Among what ancient man experienced as spiritually real there was also an echo of pre-earthly existence. The human being of that epoch simply had every day in his soul inner experiences that proved to him beyond all doubt that he had lived in a soul-spiritual condition, in a purely spiritual world, before entering earthly life. Men of this ancient time knew of this throughout their lives. They therefore accepted as fully evident the existence of an eternal core of man's being, and of an extra-terrestrial world to which they belonged as much as they belonged to the terrestrial world. Those who, as initiates of the mysteries, were initiated in the more profound aspects of these truths were able to speak to their followers out of their initiation science in such a manner that these faithful could arrive at the conviction that they looked into an after-image of their pre-earthly existence, and at the same time into a spiritual world to which man belongs with the eternal core of his being. This, they felt, was a gift of grace bestowed by that spiritual being whose physical image is the physical sun we see in the sky.

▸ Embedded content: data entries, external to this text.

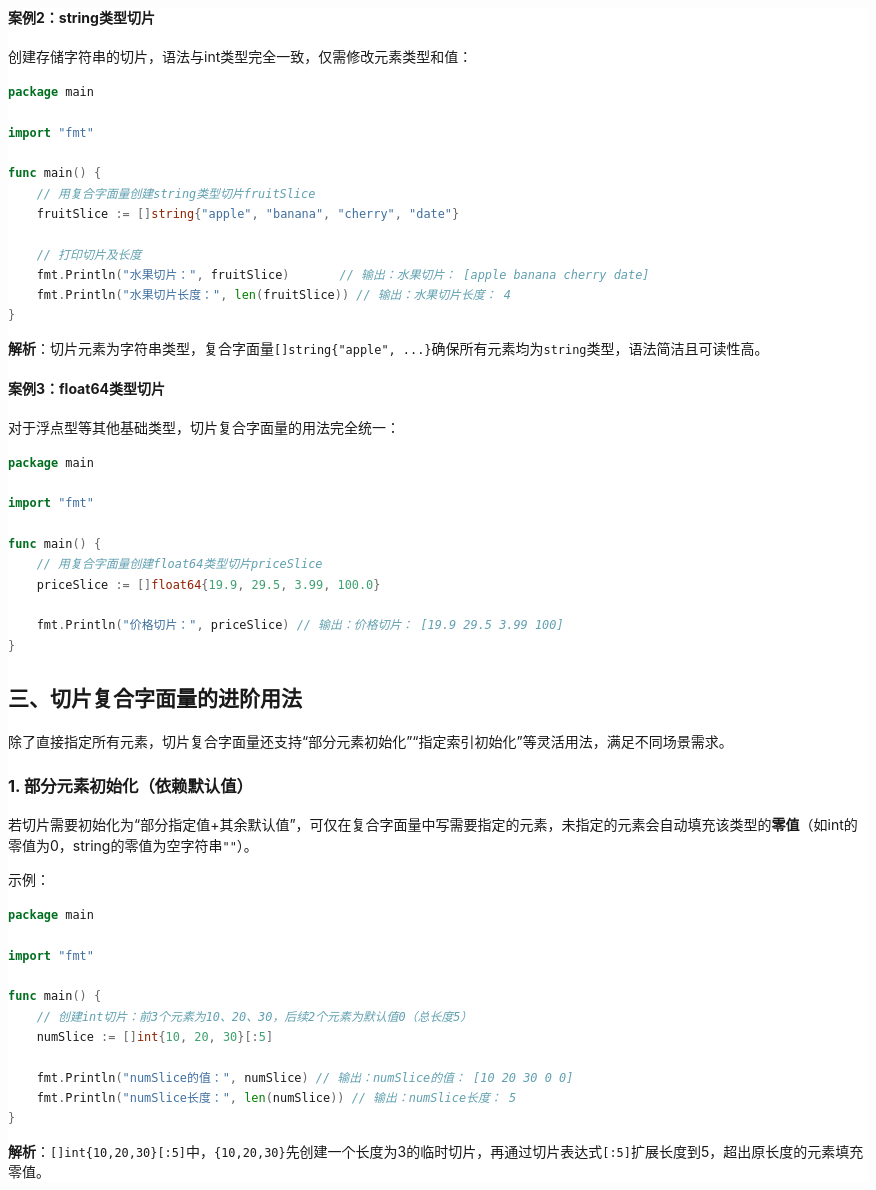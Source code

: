 #### 案例2：string类型切片
创建存储字符串的切片，语法与int类型完全一致，仅需修改元素类型和值：
```go
package main

import "fmt"

func main() {
    // 用复合字面量创建string类型切片fruitSlice
    fruitSlice := []string{"apple", "banana", "cherry", "date"}
    
    // 打印切片及长度
    fmt.Println("水果切片：", fruitSlice)       // 输出：水果切片： [apple banana cherry date]
    fmt.Println("水果切片长度：", len(fruitSlice)) // 输出：水果切片长度： 4
}
```
**解析**：切片元素为字符串类型，复合字面量`[]string{"apple", ...}`确保所有元素均为`string`类型，语法简洁且可读性高。

#### 案例3：float64类型切片
对于浮点型等其他基础类型，切片复合字面量的用法完全统一：
```go
package main

import "fmt"

func main() {
    // 用复合字面量创建float64类型切片priceSlice
    priceSlice := []float64{19.9, 29.5, 3.99, 100.0}
    
    fmt.Println("价格切片：", priceSlice) // 输出：价格切片： [19.9 29.5 3.99 100]
}
```


## 三、切片复合字面量的进阶用法
除了直接指定所有元素，切片复合字面量还支持“部分元素初始化”“指定索引初始化”等灵活用法，满足不同场景需求。

### 1. 部分元素初始化（依赖默认值）
若切片需要初始化为“部分指定值+其余默认值”，可仅在复合字面量中写需要指定的元素，未指定的元素会自动填充该类型的**零值**（如int的零值为0，string的零值为空字符串`""`）。

示例：
```go
package main

import "fmt"

func main() {
    // 创建int切片：前3个元素为10、20、30，后续2个元素为默认值0（总长度5）
    numSlice := []int{10, 20, 30}[:5]
    
    fmt.Println("numSlice的值：", numSlice) // 输出：numSlice的值： [10 20 30 0 0]
    fmt.Println("numSlice长度：", len(numSlice)) // 输出：numSlice长度： 5
}
```
**解析**：`[]int{10,20,30}[:5]`中，`{10,20,30}`先创建一个长度为3的临时切片，再通过切片表达式`[:5]`扩展长度到5，超出原长度的元素填充零值。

Thus, someone who accepted the old mystery wisdom could say: I look up to the sun, but this outer, physical sun is only an image of a spiritual sun being. This spiritual sun being permeates the spiritual world from which I myself descended to an earthly existence, and the power of this sun being has endowed my soul with that faculty, which brings it about that among my soul experiences during the sojourn on earth, I also have this, namely, that in looking back upon my pre-earthly existence, I can be sure of the eternal core-being in my soul.

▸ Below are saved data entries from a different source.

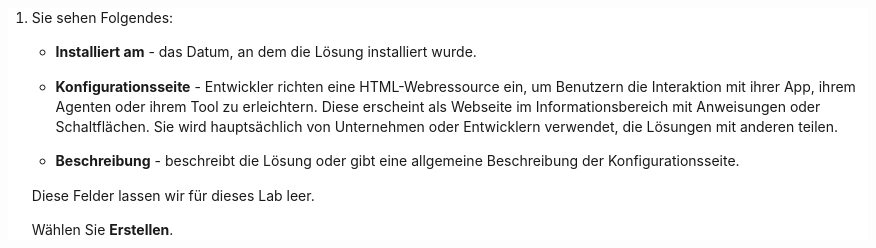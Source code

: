 1. Sie sehen Folgendes:

    - **Installiert am** - das Datum, an dem die Lösung installiert wurde.

    - **Konfigurationsseite** - Entwickler richten eine HTML-Webressource ein, um Benutzern die Interaktion mit ihrer App, ihrem Agenten oder ihrem Tool zu erleichtern. Diese erscheint als Webseite im Informationsbereich mit Anweisungen oder Schaltflächen. Sie wird hauptsächlich von Unternehmen oder Entwicklern verwendet, die Lösungen mit anderen teilen.

    - **Beschreibung** - beschreibt die Lösung oder gibt eine allgemeine Beschreibung der Konfigurationsseite.

    Diese Felder lassen wir für dieses Lab leer.

    Wählen Sie **Erstellen**.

For a man who, in ancient times felt the grace of the Sun Being, human death on earth was no special riddle. He was supported by the power of his initiates and knew of his pre-earthly existence and of his own external nature. He realized that death concerned only the physical human organism. He knew of something within him that had at the beginning of his earthly life descended into his physical organism. For him, death was an event that did not touch his inner being. He knew of it through his outer form of consciousness.

This was the soul condition of human beings in ancient epochs preceding the Mystery of Golgotha. In those epochs, the secret of birth lay open to a vision turned inward that was striving toward the grace of the Sun Being. While they could comprehend this secret of birth, the riddle of death was not yet present in the manner in which it existed for men of a later time. I shall speak in the second part of this lecture about how all this changed in the course of time.

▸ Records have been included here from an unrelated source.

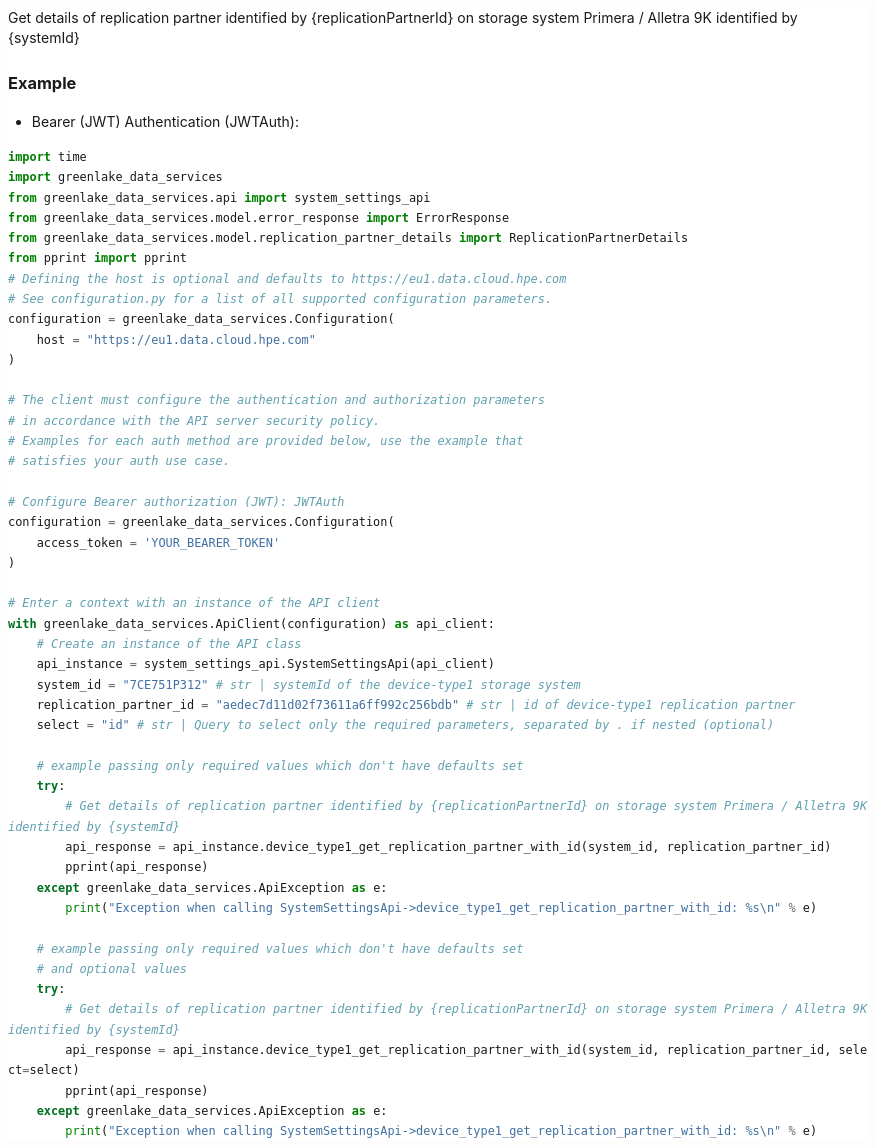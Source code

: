 Get details of replication partner identified by {replicationPartnerId} on storage system Primera / Alletra 9K identified by {systemId}

### Example

* Bearer (JWT) Authentication (JWTAuth):

```python
import time
import greenlake_data_services
from greenlake_data_services.api import system_settings_api
from greenlake_data_services.model.error_response import ErrorResponse
from greenlake_data_services.model.replication_partner_details import ReplicationPartnerDetails
from pprint import pprint
# Defining the host is optional and defaults to https://eu1.data.cloud.hpe.com
# See configuration.py for a list of all supported configuration parameters.
configuration = greenlake_data_services.Configuration(
    host = "https://eu1.data.cloud.hpe.com"
)

# The client must configure the authentication and authorization parameters
# in accordance with the API server security policy.
# Examples for each auth method are provided below, use the example that
# satisfies your auth use case.

# Configure Bearer authorization (JWT): JWTAuth
configuration = greenlake_data_services.Configuration(
    access_token = 'YOUR_BEARER_TOKEN'
)

# Enter a context with an instance of the API client
with greenlake_data_services.ApiClient(configuration) as api_client:
    # Create an instance of the API class
    api_instance = system_settings_api.SystemSettingsApi(api_client)
    system_id = "7CE751P312" # str | systemId of the device-type1 storage system
    replication_partner_id = "aedec7d11d02f73611a6ff992c256bdb" # str | id of device-type1 replication partner
    select = "id" # str | Query to select only the required parameters, separated by . if nested (optional)

    # example passing only required values which don't have defaults set
    try:
        # Get details of replication partner identified by {replicationPartnerId} on storage system Primera / Alletra 9K identified by {systemId}
        api_response = api_instance.device_type1_get_replication_partner_with_id(system_id, replication_partner_id)
        pprint(api_response)
    except greenlake_data_services.ApiException as e:
        print("Exception when calling SystemSettingsApi->device_type1_get_replication_partner_with_id: %s\n" % e)

    # example passing only required values which don't have defaults set
    # and optional values
    try:
        # Get details of replication partner identified by {replicationPartnerId} on storage system Primera / Alletra 9K identified by {systemId}
        api_response = api_instance.device_type1_get_replication_partner_with_id(system_id, replication_partner_id, select=select)
        pprint(api_response)
    except greenlake_data_services.ApiException as e:
        print("Exception when calling SystemSettingsApi->device_type1_get_replication_partner_with_id: %s\n" % e)
```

This consciousness of ancient mankind that lived in pictures—and the way it affected the remaining soul constitution—was aware of the soul in such a way that the active, intense ego consciousness, possessed by mankind today, could not yet arise at that time. Man had insight into his own eternal essence but lacked a pronounced inner sensation of his ego-hood. Nor would he ever have achieved it if that ancient picture consciousness had remained with him as his endowment. But in fact, it ceased. Just when the time for the Mystery of Golgotha was drawing near, it gradually dimmed, to be replaced increasingly by the kind of ordinary consciousness we possess today, with its sharp contrast between sleeping and waking, and, in between, the dubious world of dreams. Mankind had lost that part of self-knowledge that looked back in direct vision to pre-earthly life and with it to the eternal core of man's being. But this was precisely what was necessary if man was to reach gradually his full ego consciousness. Although in that middle period of human evolution, around the time of the Mystery of Golgotha, full ego consciousness had not yet appeared in all mankind, it was being slowly prepared. With it people were confronted in full measure and with great intensity with the riddle of death. For they no longer knew anything through direct vision about the world from which they had descended into earthly existence.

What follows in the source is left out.